§ WHAT IS NEEDED: Every line of the listing below should be written out exactly, minus its images.

§ PROVIDED INFORMATION:

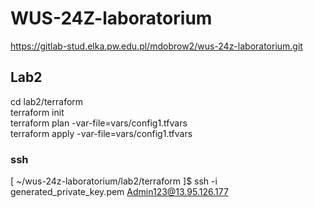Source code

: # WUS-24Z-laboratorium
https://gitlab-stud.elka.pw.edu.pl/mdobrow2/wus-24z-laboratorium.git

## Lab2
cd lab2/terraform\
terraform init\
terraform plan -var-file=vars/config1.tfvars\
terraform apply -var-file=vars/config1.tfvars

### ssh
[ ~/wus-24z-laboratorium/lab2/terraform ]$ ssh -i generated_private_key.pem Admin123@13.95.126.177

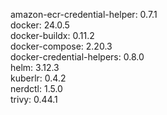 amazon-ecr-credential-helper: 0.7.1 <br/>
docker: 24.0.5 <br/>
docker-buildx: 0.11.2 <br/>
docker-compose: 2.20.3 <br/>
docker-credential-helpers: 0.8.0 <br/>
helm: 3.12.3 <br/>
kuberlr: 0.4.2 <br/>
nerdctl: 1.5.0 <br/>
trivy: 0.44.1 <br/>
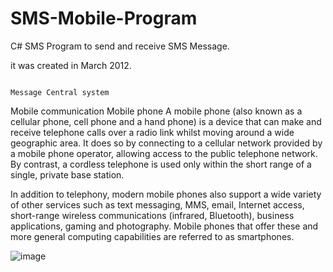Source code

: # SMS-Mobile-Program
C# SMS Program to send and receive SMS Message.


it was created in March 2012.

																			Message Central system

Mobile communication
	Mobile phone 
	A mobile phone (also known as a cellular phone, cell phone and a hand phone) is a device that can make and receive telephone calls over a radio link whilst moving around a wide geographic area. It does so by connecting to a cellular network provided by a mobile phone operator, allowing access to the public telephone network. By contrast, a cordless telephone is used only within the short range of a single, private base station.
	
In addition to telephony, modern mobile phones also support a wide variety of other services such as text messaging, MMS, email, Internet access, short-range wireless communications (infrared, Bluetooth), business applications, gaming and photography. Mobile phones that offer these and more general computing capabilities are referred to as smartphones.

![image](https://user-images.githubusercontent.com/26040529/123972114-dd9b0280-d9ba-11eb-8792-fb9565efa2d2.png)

§ RESPONSE BELOW:
Source code

: # WUS-24Z-laboratorium
https://gitlab-stud.elka.pw.edu.pl/mdobrow2/wus-24z-laboratorium.git

## Lab2
cd lab2/terraform\
terraform init\
terraform plan -var-file=vars/config1.tfvars\
terraform apply -var-file=vars/config1.tfvars

### ssh
[ ~/wus-24z-laboratorium/lab2/terraform ]$ ssh -i generated_private_key.pem Admin123@13.95.126.177

 amazon-ecr-credential-helper: 0.7.1 <br/>
docker: 24.0.5 <br/>
docker-buildx: 0.11.2 <br/>
docker-compose: 2.20.3 <br/>
docker-credential-helpers: 0.8.0 <br/>
helm: 3.12.3 <br/>
kuberlr: 0.4.2 <br/>
nerdctl: 1.5.0 <br/>
trivy: 0.44.1 <br/>
Source code

: # SMS-Mobile-Program
C# SMS Program to send and receive SMS Message.


it was created in March 2012.

																			Message Central system

Mobile communication
	Mobile phone 
	A mobile phone (also known as a cellular phone, cell phone and a hand phone) is a device that can make and receive telephone calls over a radio link whilst moving around a wide geographic area. It does so by connecting to a cellular network provided by a mobile phone operator, allowing access to the public telephone network. By contrast, a cordless telephone is used only within the short range of a single, private base station.
	
In addition to telephony, modern mobile phones also support a wide variety of other services such as text messaging, MMS, email, Internet access, short-range wireless communications (infrared, Bluetooth), business applications, gaming and photography. Mobile phones that offer these and more general computing capabilities are referred to as smartphones.

![image](https://user-images.githubusercontent.com/26040529/123972114-dd9b0280-d9ba-11eb-8792-fb9565efa2d2.png)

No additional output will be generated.